**Prompt**:
Find "Each script will" and "This workflow will" in the records below. Copy the lines holding them and every line between, exactly, and no others.

**Source material**:
========================================

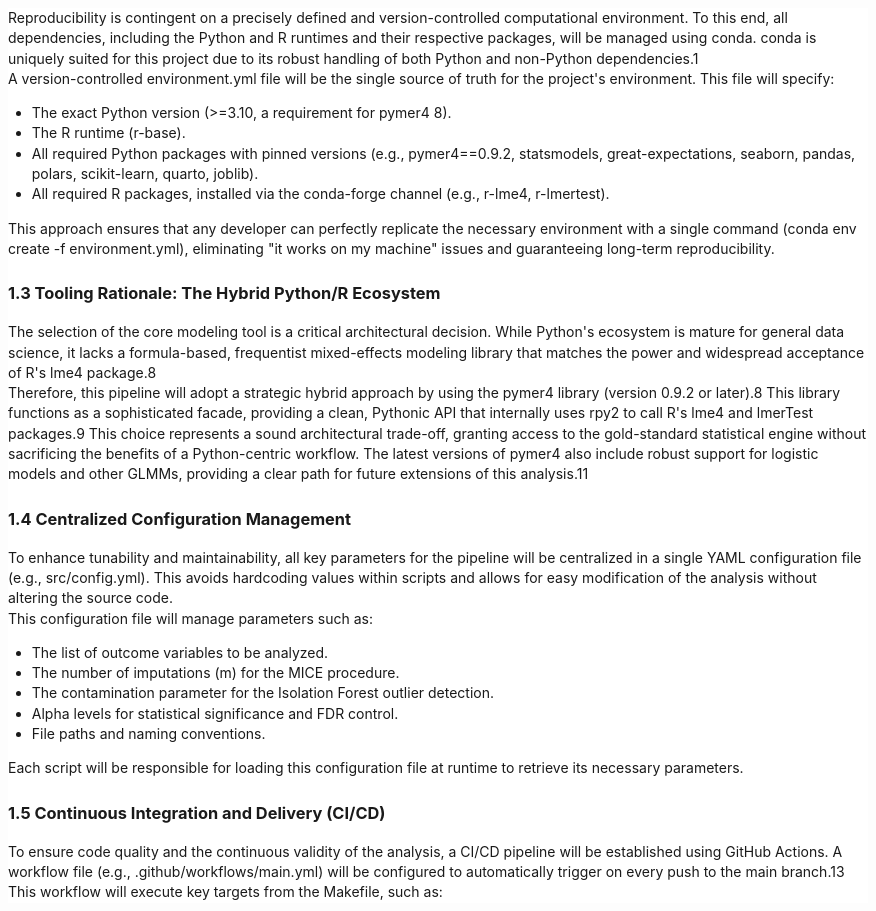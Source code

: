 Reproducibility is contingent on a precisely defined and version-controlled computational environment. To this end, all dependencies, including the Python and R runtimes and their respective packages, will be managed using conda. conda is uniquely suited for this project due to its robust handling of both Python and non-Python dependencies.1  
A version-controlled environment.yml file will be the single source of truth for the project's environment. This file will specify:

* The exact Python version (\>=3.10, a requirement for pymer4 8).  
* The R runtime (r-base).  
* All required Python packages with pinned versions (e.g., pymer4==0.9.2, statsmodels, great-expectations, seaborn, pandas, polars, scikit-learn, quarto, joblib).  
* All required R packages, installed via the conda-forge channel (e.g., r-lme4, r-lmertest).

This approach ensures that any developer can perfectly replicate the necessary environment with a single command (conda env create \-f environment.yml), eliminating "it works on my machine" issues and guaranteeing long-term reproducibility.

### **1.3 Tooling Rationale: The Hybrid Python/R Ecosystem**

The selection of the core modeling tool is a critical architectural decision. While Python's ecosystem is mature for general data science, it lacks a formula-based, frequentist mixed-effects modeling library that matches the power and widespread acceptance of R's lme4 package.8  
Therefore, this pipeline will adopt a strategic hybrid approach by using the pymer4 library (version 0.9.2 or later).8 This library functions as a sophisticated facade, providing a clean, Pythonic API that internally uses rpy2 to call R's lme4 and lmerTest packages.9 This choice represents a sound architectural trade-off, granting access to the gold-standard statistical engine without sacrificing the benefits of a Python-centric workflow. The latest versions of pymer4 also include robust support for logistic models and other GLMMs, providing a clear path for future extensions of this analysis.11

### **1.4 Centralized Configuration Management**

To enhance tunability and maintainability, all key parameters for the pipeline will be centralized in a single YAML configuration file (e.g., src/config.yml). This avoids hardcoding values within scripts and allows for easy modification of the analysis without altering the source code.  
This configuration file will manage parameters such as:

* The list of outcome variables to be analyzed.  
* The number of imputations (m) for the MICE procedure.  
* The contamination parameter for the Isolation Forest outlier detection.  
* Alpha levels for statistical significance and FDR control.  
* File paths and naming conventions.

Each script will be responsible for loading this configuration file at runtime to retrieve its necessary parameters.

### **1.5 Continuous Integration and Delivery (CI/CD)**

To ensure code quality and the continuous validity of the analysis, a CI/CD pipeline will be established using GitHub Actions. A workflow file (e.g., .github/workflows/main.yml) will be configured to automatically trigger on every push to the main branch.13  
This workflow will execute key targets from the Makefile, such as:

========================================

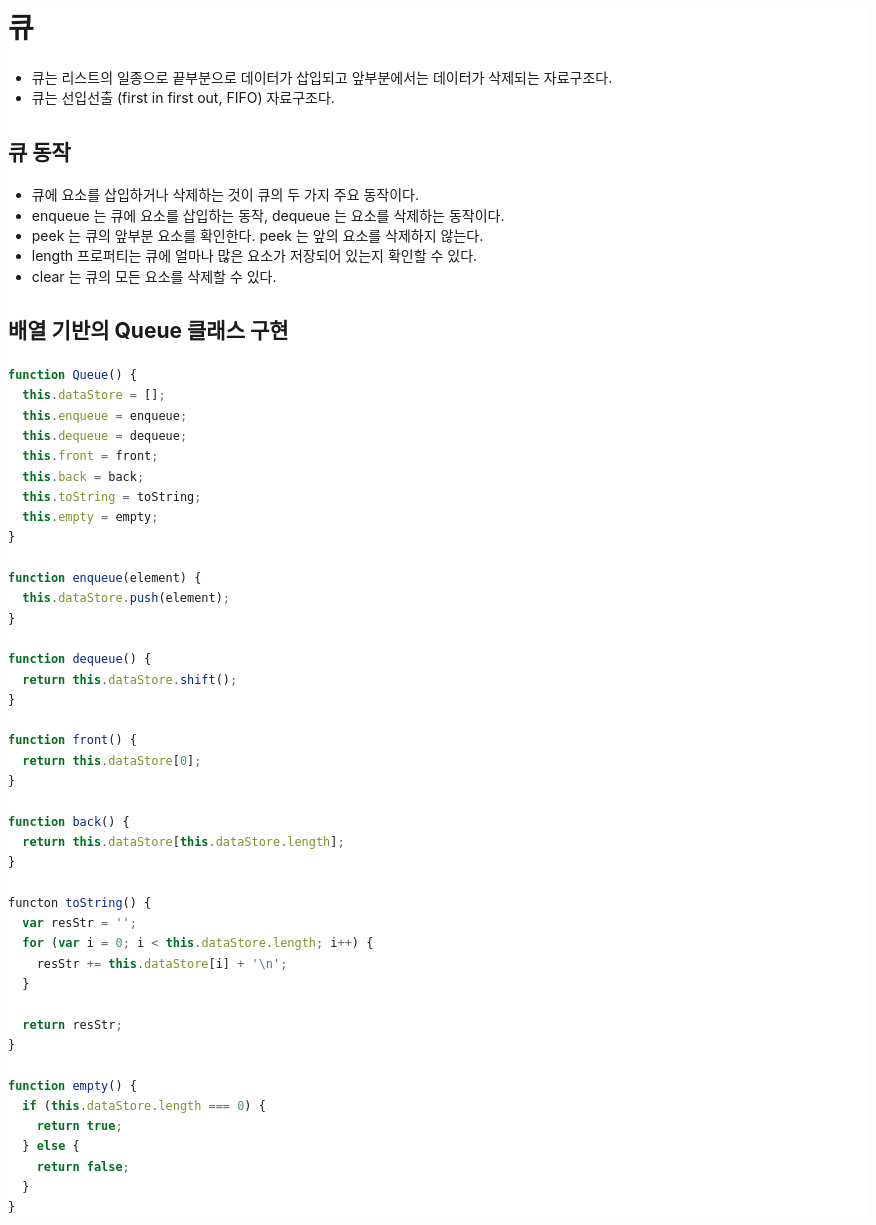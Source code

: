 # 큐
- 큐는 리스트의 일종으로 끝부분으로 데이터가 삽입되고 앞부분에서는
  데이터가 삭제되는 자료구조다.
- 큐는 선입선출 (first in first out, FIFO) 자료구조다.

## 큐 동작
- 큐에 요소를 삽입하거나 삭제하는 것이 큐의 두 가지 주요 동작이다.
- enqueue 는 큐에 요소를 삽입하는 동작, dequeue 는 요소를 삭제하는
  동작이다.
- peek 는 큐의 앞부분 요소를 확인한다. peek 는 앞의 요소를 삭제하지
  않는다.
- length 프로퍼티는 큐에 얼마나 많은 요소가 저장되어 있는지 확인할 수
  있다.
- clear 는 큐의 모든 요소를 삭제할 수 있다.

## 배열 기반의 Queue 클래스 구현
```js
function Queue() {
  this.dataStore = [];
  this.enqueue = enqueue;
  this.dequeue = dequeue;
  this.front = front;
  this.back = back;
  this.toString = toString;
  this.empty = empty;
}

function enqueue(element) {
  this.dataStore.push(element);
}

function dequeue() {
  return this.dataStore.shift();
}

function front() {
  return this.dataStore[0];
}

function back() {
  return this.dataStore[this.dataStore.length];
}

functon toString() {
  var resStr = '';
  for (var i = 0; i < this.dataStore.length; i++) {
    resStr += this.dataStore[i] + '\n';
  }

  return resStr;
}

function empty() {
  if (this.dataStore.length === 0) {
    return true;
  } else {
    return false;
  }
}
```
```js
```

========================================

**Result of the exercise**:
Each script will be responsible for loading this configuration file at runtime to retrieve its necessary parameters.

### **1.5 Continuous Integration and Delivery (CI/CD)**

To ensure code quality and the continuous validity of the analysis, a CI/CD pipeline will be established using GitHub Actions. A workflow file (e.g., .github/workflows/main.yml) will be configured to automatically trigger on every push to the main branch.13  
This workflow will execute key targets from the Makefile, such as:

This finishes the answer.